Ce risque de compensations insuffisantes et/ou injustes sera encore plus élevé en cas de cumul de cette nouvelle taxe carbone ETS 2 avec la taxe carbone actuelle, qui n’a quant à elle été compensée ni par des transferts financiers, ni par des soutiens aux alternatives. De plus, d’autres taxes sur les énergies vont augmenter au même moment (en particulier les certificats biogaz et les CEE) et l’ensemble s’ajoute à des prix des fossiles hors taxe qui ont déjà fortement augmenté : de + 50% pour le gaz et de + 20 à 30% pour les carburants depuis 2019, soit davantage que la hausse de prix initialement visée par la taxe carbone pour 2015-2019 (et ayant déclenché l’épisode Gilets Jaunes).

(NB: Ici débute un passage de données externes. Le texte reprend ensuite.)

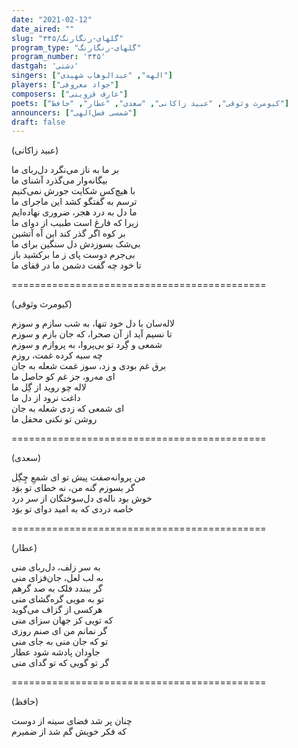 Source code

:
 ```yaml
---
date: "2021-02-12"
date_aired: ""
slug: "گلهای-رنگارنگ/۳۴۵"
program_type: "گلهای-رنگارنگ"
program_number: '۳۴۵'
dastgah: 'دشتی'
singers: ["الهه", "عبدالوهاب شهیدی"]
players: ["جواد معروفی"]
composers: ["عارف قزوینی"]
poets: ["کیومرث وثوقی", "عبید زاکانی", "سعدی", "عطار", "حافظ"]
announcers: ["شمسی فضل‌الهی"]
draft: false
---
```


(عبید زاکانی)  

بر ما به ناز می‌نگرد دل‌ربای ما  
بیگانه‌وار می‌گذرد آشنای ما  
با هیچ‌کس شکایت جورش نمی‌کنیم  
ترسم به گفتگو کشد این ماجرای ما  
ما دل به درد هجر، ضروری نهاده‌ایم  
زیرا که فارغ است طبیب از دوای ما  
بر کوه اگر گذر کند این آه آتشین  
بی‌شک بسوزدش دل سنگین برای ما  
بی‌جرم دوست پای ز ما برکشید باز  
تا خود چه گفت دشمن ما در قفای ما  

============================================  

(کیومرث وثوقی)  

لاله‌‌سان با دل خود تنها، به شب سازم و سوزم  
تا نسیم آید از آن صحرا، که جان بازم و سوزم  
شمعی و گِرد تو بی‌پروا، به پروازم و سوزم  
چه سیه کرده غمت، روزم  
برق غم بودی و زد، سوز غمت شعله به جان  
ای مه‌رو، جز غم کو حاصل ما  
لاله چو روید از گِل ما  
داغت نرود از دل ما  
ای شمعی که زدی شعله به جان  
روشن تو نكنی محفل ما  

============================================  

(سعدی)  

من پروانه‌صفت پیش تو ای شمعِ چِگِل  
گر بسوزم گنه من، نه خطای تو بوَد  
خوش بود ناله‌ی دل‌سوختگان از سر درد  
خاصه دردی که به امید دوای تو بوَد  

============================================  

(عطار)  

به سر زلف، دل‌ربای منی  
به لب لعل، جان‌فزای منی  
گر ببندد فلک به صد گرهم  
تو به مویی گره‌گشای منی  
هرکسی از گزاف می‌گوید  
که تویی کز جهان سزای منی  
گر نمانم من ای صنم روزی  
تو که جان منی به جای منی  
جاودان پادشه شود عطار  
گر تو گویی که تو گدای منی  

============================================  

(حافظ)  

چنان پر شد فضای سینه از دوست  
که فکر خویش گم شد از ضمیرم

Par ailleurs, le problème des factures énergétiques ne relève plus uniquement du prix des énergies fossiles mais aussi et surtout de prix de l’électricité à la fois trop hauts et trop instables. Il est désormais nécessaire de réguler l’ensemble des prix des énergies, bien plus que de taxer davantage les fossiles…Le pire à faire étant de taxer l’électricité, comme cela vient d’être fait[6].
Si des compensations financières sont indispensables pour les ménages les plus contraints, les soutiens aux alternatives écologiques sont nettement plus efficaces que les compensations. Cependant, avec seulement + 5 Mds €/an (si les ¾ de cette nouvelle taxe carbone hors TVA étaient redistribués), la plupart des ménages exposés ne pourront pas en bénéficier d’ici 10 ans dans la mesure où moins de 500 000 rénovations d’ampleur et leasing électrique peuvent être soutenus chaque année avec ce montant.
Au vu de ces impasses, la moins mauvaise solution est donc de ne pas augmenter à nouveau les taxes sur les énergies et de revenir sur la faute originelle de la taxe carbone et des CEE, en utilisant (enfin) l’intégralité de leurs 20 Mds €/an de recettes pour soutenir les investissements les plus efficaces afin de réduire les consommations d’énergies fossiles des ménages.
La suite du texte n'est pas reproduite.